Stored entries
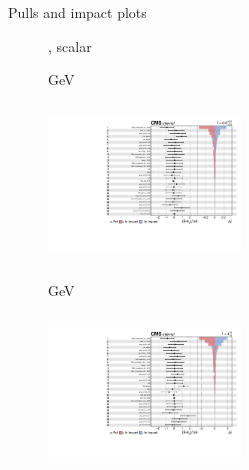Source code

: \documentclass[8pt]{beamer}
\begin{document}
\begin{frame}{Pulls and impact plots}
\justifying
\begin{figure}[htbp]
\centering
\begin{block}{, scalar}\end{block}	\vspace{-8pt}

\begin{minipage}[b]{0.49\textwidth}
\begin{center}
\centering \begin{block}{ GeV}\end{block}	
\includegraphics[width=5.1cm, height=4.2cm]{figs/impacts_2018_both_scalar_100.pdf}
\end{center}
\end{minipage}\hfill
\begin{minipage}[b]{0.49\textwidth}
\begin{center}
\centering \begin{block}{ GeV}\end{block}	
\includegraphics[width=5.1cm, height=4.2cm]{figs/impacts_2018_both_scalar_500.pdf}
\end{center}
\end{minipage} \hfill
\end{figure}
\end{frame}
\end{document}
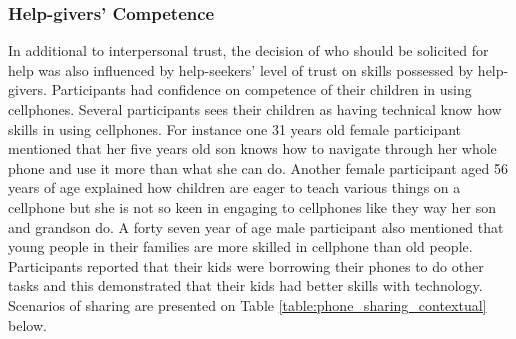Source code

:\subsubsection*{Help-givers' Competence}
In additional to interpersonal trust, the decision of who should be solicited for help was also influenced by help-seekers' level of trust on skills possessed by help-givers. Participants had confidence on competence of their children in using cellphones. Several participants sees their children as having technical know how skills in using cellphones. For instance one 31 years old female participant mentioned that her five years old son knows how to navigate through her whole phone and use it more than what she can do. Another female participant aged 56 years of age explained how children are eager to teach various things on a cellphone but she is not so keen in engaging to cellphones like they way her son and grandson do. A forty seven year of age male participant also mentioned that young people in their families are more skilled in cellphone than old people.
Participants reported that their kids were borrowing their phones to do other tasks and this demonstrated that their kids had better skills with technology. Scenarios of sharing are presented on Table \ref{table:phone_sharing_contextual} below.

**What you will do**
Search the entries above for "figs". Return every line that has it.

**Response below**
\includegraphics[width=5.1cm, height=4.2cm]{figs/impacts_2018_both_scalar_100.pdf}
\includegraphics[width=5.1cm, height=4.2cm]{figs/impacts_2018_both_scalar_500.pdf}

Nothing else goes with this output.